======== INPUT DATA
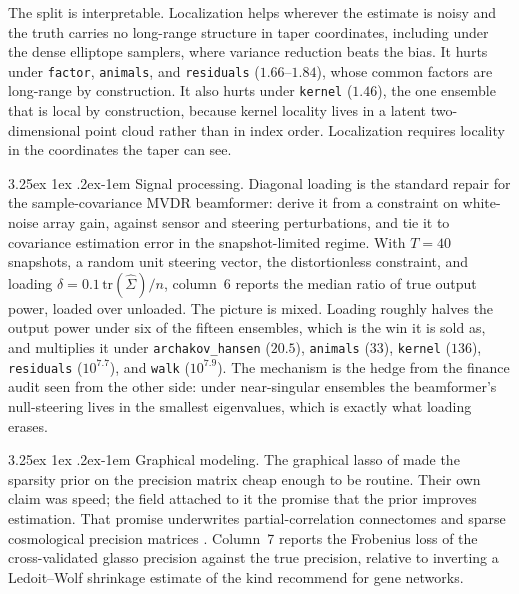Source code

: \documentclass[11pt]{article}
\makeatletter
\renewcommand\paragraph{\@startsection{paragraph}{4}{\z@}%
  {3.25ex \@plus1ex \@minus.2ex}{-1em}%
  {\normalfont\normalsize\itshape}}
\renewcommand\paragraph{\@startsection{paragraph}{4}{\z@}%
  {3.25ex \@plus1ex \@minus.2ex}{-1em}%
  {\normalfont\normalsize\itshape}}
\makeatother
\begin{document}
The split is interpretable. Localization helps wherever the estimate is
noisy and the truth carries no long-range structure in taper coordinates,
including under the dense elliptope samplers, where variance reduction
beats the bias. It hurts under \texttt{factor}, \texttt{animals}, and
\texttt{residuals} ($1.66$--$1.84$), whose common factors are long-range
by construction. It also hurts under \texttt{kernel} ($1.46$), the one
ensemble that is local by construction,
because kernel locality lives in a latent two-dimensional point cloud
rather than in index order. Localization requires locality in the
coordinates the taper can see.

\paragraph{Signal processing.} Diagonal loading is the standard repair
for the sample-covariance MVDR beamformer: \citet{cox1987} derive it from a
constraint on white-noise array gain, against sensor and steering
perturbations, and \citet{carlson1988} tie it to covariance estimation error
in the snapshot-limited regime. With $T=40$ snapshots, a
random unit steering vector, the distortionless constraint, and loading
$\delta=0.1\,\mathrm{tr}(\hat\Sigma)/n$, column~6 reports the median
ratio of true output power, loaded over unloaded. The picture is mixed. Loading roughly halves the output power under six
of the fifteen ensembles, which is the win it is sold as, and multiplies
it under \texttt{archakov\_hansen} ($20.5$), \texttt{animals} ($33$),
\texttt{kernel} ($136$), \texttt{residuals} ($10^{7.7}$), and
\texttt{walk} ($10^{7.9}$). The mechanism
is the hedge from the finance audit seen from the other side: under
near-singular ensembles the beamformer's null-steering lives in the
smallest eigenvalues, which is exactly what loading erases.

\paragraph{Graphical modeling.} The graphical lasso of \citet{friedman2008} made the sparsity prior on the
precision matrix cheap enough to be routine. Their own claim was speed;
the field attached to it the promise that the prior improves estimation. That promise underwrites partial-correlation connectomes
\citep{smith2011} and sparse cosmological precision matrices
\citep{padmanabhan2016}. Column~7
reports the Frobenius loss of the cross-validated glasso precision
against the true precision, relative to inverting a Ledoit--Wolf
shrinkage estimate of the kind \citet{schafer2005} recommend for gene
networks.
\end{document}
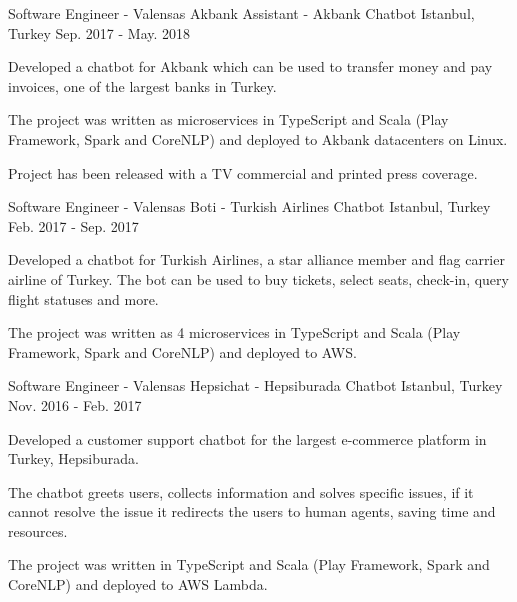 \begin{cventries}
  \cventry
    {Software Engineer - Valensas}
    {Akbank Assistant - Akbank Chatbot}
    {Istanbul, Turkey}
    {Sep. 2017 - May. 2018}
    {
      \begin{cvitems}
        \item {Developed a chatbot for Akbank which can be used to transfer money and pay invoices, one of the largest banks in Turkey.}
        \item {The project was written as microservices in TypeScript and Scala (Play Framework, Spark and CoreNLP) and deployed to Akbank datacenters on Linux.}
        \item {Project has been released with a TV commercial and printed press coverage.}
      \end{cvitems}
    }

  \cventry
    {Software Engineer - Valensas}
    {Boti - Turkish Airlines Chatbot}
    {Istanbul, Turkey}
    {Feb. 2017 - Sep. 2017}
    {
      \begin{cvitems}
        \item {Developed a chatbot for Turkish Airlines, a star alliance member and flag carrier airline of Turkey. The bot can be used to buy tickets, select seats, check-in, query flight statuses and more.}
        \item {The project was written as 4 microservices in TypeScript and Scala (Play Framework, Spark and CoreNLP) and deployed to AWS.}
      \end{cvitems}
    }

  \cventry
    {Software Engineer - Valensas}
    {Hepsichat - Hepsiburada Chatbot}
    {Istanbul, Turkey}
    {Nov. 2016 - Feb. 2017}
    {
      \begin{cvitems}
        \item {Developed a customer support chatbot for the largest e-commerce platform in Turkey, Hepsiburada.}
        \item {The chatbot greets users, collects information and solves specific issues, if it cannot resolve the issue it redirects the users to human agents, saving time and resources.}
        \item {The project was written in TypeScript and Scala (Play Framework, Spark and CoreNLP) and deployed to AWS Lambda.}
      \end{cvitems}
    }


\end{cventries}
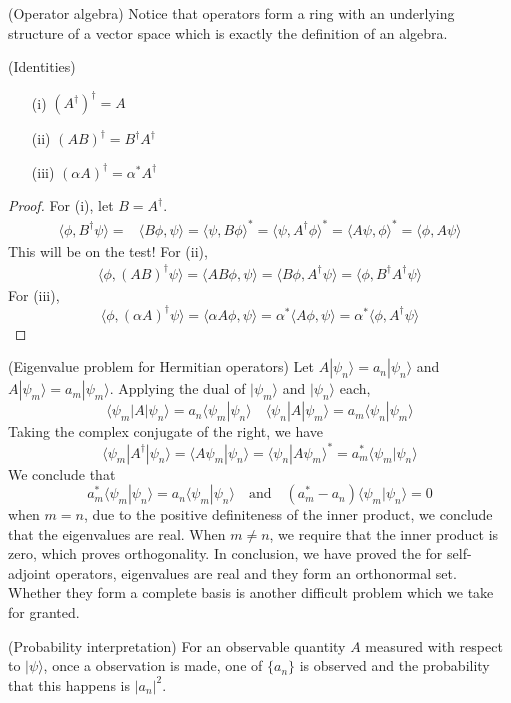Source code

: \vspace{2ex}
\begin{defi}
(Operator algebra) Notice that operators form a ring with an underlying structure of a vector space which is exactly the definition of an algebra. 
\end{defi}
\vspace{2ex}
\begin{rmk}
(Identities)
\begin{itemize}
\item[(i)] $(A^{\dagger})^{\dagger}=A$
\item[(ii)] $(AB)^{\dagger}=B^{\dagger}A^{\dagger}$
\item[(iii)] $(\alpha A)^{\dagger}=\alpha ^{*}A^{\dagger}$
\end{itemize}
\end{rmk}
\vspace{2ex}
\begin{proof}
For (i), let $B=A^{\dagger}$.
\begin{align*}
\langle \phi ,B^{\dagger}\psi \rangle 	=&\langle B\phi ,\psi \rangle =\langle \psi ,B\phi \rangle ^{*}=\langle \psi ,A^{\dagger}\phi \rangle ^{*}=\langle A\psi ,\phi \rangle ^{*}=\langle \phi ,A\psi \rangle 
\end{align*}
This will be on the test! For (ii),
\begin{align*}
\langle \phi ,(AB)^{\dagger}\psi \rangle =\langle AB\phi ,\psi \rangle =\langle B\phi ,A^{\dagger}\psi \rangle =\langle \phi ,B^{\dagger}A^{\dagger}\psi \rangle 
\end{align*}
For (iii),
\[\langle \phi ,(\alpha A)^{\dagger}\psi \rangle =\langle \alpha A\phi ,\psi \rangle =\alpha ^{*}\langle A\phi ,\psi \rangle =\alpha ^{*}\langle \phi ,A^{\dagger}\psi \rangle \]
\end{proof}
\vspace{2ex}
\begin{thm}
(Eigenvalue problem for Hermitian operators) Let $A|\psi _{n}\rangle =a_{n}|\psi _{n}\rangle $ and $A|\psi _{m}\rangle =a_{m}|\psi _{m}\rangle $. Applying the dual of $|\psi _{m}\rangle $ and $|\psi _{n}\rangle $ each, 
\[\langle \psi _{m}|A|\psi _{n}\rangle =a_{n}\langle \psi _{m}|\psi _{n}\rangle \quad \langle \psi _{n}|A|\psi _{m}\rangle =a_{m}\langle \psi _{n}|\psi _{m}\rangle \]
Taking the complex conjugate of the right, we have
\[\langle \psi _{m}|A^{\dagger}|\psi _{n}\rangle =\langle A\psi _{m}|\psi _{n}\rangle =\langle \psi _{n}|A\psi _{m}\rangle ^{*}=a_{m}^{*}\langle \psi _{m}|\psi _{n}\rangle \]
We conclude that 
\[a_{m}^{*}\langle \psi _{m}|\psi _{n}\rangle =a_{n}\langle \psi _{m}|\psi _{n}\rangle \quad \mathrm{and}\quad (a^{*}_{m}-a_{n})\langle \psi _{m}|\psi _{n}\rangle =0\]
when $m=n$, due to the positive definiteness of the inner product, we conclude that the eigenvalues are real. When $m\ne n$, we require that the inner product is zero, which proves orthogonality. In conclusion, we have proved the for self-adjoint operators, eigenvalues are real and they form an orthonormal set. Whether they form a complete basis is another difficult problem which we take for granted.
\end{thm}
\vspace{2ex}
\begin{prop}
(Probability interpretation) For an observable quantity $A$ measured with respect to $|\psi \rangle $, once a observation is made, one of $\{a_{n}\}$ is observed and the probability that this happens is $|a_{n}|^2$.
\end{prop}
\vspace{2ex}

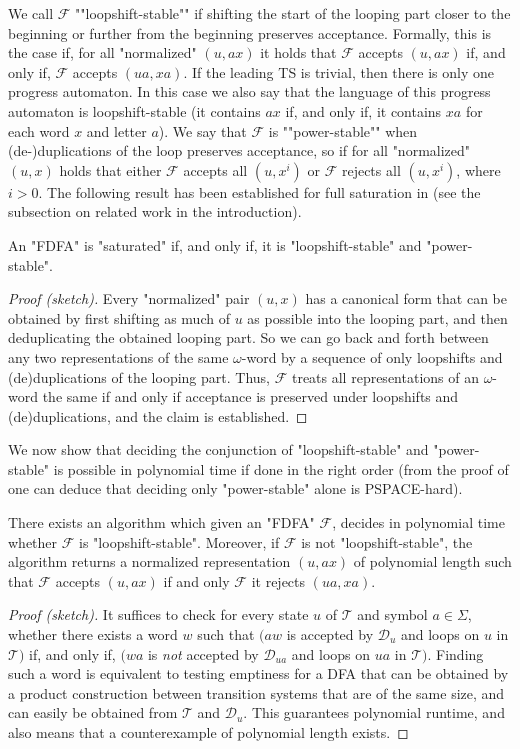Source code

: \documentclass[a4paper,USenglish,cleveref,autoref,thm-restate]{lipics-v2021}
\newcommand{\mc}[1]{\ensuremath{\mathcal{#1}}}
\newcommand{\T}{\mc{T}}
\newcommand{\F}{\mc{F}}
\newcommand{\D}{\mc{D}}
\newcommand{\PSPACE}{\textsf{PSPACE}\xspace}
\begin{document}
\AP
We call $\F$ ""loopshift-stable"" if shifting the start of the looping part closer to the beginning or further from the beginning preserves acceptance.
Formally, this is the case if, for all "normalized" $(u,ax)$ it holds that $\F$ accepts $(u,ax)$ if, and only if, $\F$ accepts $(ua,xa)$. If the leading TS is trivial, then there is only one progress automaton. In this case we also say that the language of this progress automaton is loopshift-stable (it contains $ax$ if, and only if, it contains $xa$ for each word $x$ and letter $a$).
\AP
We say that $\F$ is ""power-stable"" when (de-)duplications of the loop preserves acceptance, so if for all "normalized" $(u,x)$ holds that either $\F$ accepts all $(u,x^i)$ or $\F$ rejects all $(u,x^i)$, where $i > 0$.
The following result has been established for full saturation in \cite{CianciaV12,CianciaV19} (see the subsection on related work in the introduction).

\begin{lemma}
  An "FDFA" is "saturated" if, and only if, it is "loopshift-stable" and "power-stable".\label{lemma:fdfasaturationcharacterisation}
\end{lemma}
\begin{proof}[Proof (sketch)]
Every "normalized" pair $(u,x)$ has a canonical form that can be obtained by first shifting as much of $u$ as possible into the looping part, and then deduplicating the obtained looping part.
So we can go back and forth between any two representations of the same $\omega$-word by a sequence of only loopshifts and (de)duplications of the looping part.
Thus, $\F$ treats all representations of an $\omega$-word the same if and only if acceptance is preserved under loopshifts and (de)duplications, and the claim is established.
\end{proof}
We now show that deciding the conjunction of "loopshift-stable" and "power-stable" is possible in polynomial time if done in the right order (from the proof of  one can deduce that deciding only "power-stable" alone is \PSPACE-hard). 
\begin{lemma}
    There exists an algorithm which given an "FDFA" $\F$, decides in polynomial time whether $\F$ is "loopshift-stable".
    Moreover, if $\F$ is not "loopshift-stable", the algorithm returns a normalized representation $(u,ax)$ of polynomial length such that $\F$ accepts $(u,ax)$ if and only $\F$ it rejects $(ua,xa)$.
  \label{lemma:rotationinvariancedecidable}
\end{lemma}
\begin{proof}[Proof (sketch)]
It suffices to check for every state $u$ of $\T$ and symbol $a \in \Sigma$, whether there exists a word $w$ such that
$\big(aw$ is accepted by $\D_u$ and loops on $u$ in $\T\big)$
if, and only if,
$\big(wa$ is \emph{not} accepted by $\D_{ua}$ and loops on $ua$ in $\T\big)$.
Finding such a word is equivalent to testing emptiness for a DFA that can be obtained by a product construction between transition systems that are of the same size, and can easily be obtained from $\T$ and $\D_u$.
This guarantees polynomial runtime, and also means that a counterexample of polynomial length exists.
\end{proof}
\end{document}
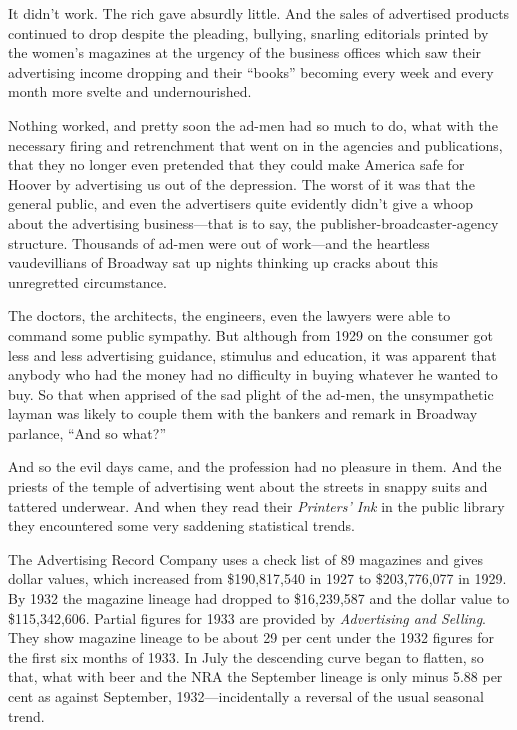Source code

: \documentclass[twoside,nohyper,openany,nobib]{tufte-book}
\begin{document}
It didn't work. The rich gave absurdly little. And the sales of
advertised products continued to drop despite the pleading, bullying,
snarling editorials printed by the women's magazines at the urgency of
the business offices which saw their advertising income dropping and
their ``books'' becoming every week and every month more svelte and
undernourished.

Nothing worked, and pretty soon the ad-men had so much to do, what with
the necessary firing and retrenchment that went on in the agencies and
publications, that they no longer even pretended that they could make
America safe for Hoover by advertising us out of the depression. The
worst of it was that the general public, and even the advertisers quite
evidently didn't give a whoop about the advertising business---that is
to say, the publisher-broadcaster-agency structure. Thousands of ad-men
were out of work---and the heartless vaudevillians of Broadway sat up
nights thinking up cracks about this unregretted circumstance.

The doctors, the architects, the engineers, even the lawyers were able
to command some public sympathy. But although from 1929 on the consumer
got less and less advertising guidance, stimulus and education, it was
apparent that anybody who had the money had no difficulty in buying
whatever he wanted to buy. So that when apprised of the sad plight of
the ad-men, the unsympathetic layman was likely to couple them with the
bankers and remark in Broadway parlance, ``And so what?''

And so the evil days came, and the profession had no pleasure in them.
And the priests of the temple of advertising went about the streets in
snappy suits and tattered underwear. And when they read their
\emph{Printers' Ink} in the public library they encountered some very
saddening statistical trends.

The Advertising Record Company uses a check list of 89 magazines and
gives dollar values, which increased from \$190,817,540 in 1927 to
\$203,776,077 in 1929. By 1932 the magazine lineage had dropped to
\$16,239,587 and the dollar value to \$115,342,606. Partial figures for
1933 are provided by \emph{Advertising and Selling}. They show magazine
lineage to be about 29 per cent under the 1932 figures for the first six
months of 1933. In July the descending curve began to flatten, so that,
what with beer and the NRA the September lineage is only minus 5.88 per
cent as against September, 1932---incidentally a reversal of the usual
seasonal trend.
\end{document}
================
# HOW TO COMPLETE THIS TASK
Each line in the entries above, starting at the line with "the standard repair" and ending at the line with "random unit steering", is to be printed exactly, and only those lines.

# PROBLEM SOLUTION
\paragraph{Signal processing.} Diagonal loading is the standard repair
for the sample-covariance MVDR beamformer: \citet{cox1987} derive it from a
constraint on white-noise array gain, against sensor and steering
perturbations, and \citet{carlson1988} tie it to covariance estimation error
in the snapshot-limited regime. With $T=40$ snapshots, a
random unit steering vector, the distortionless constraint, and loading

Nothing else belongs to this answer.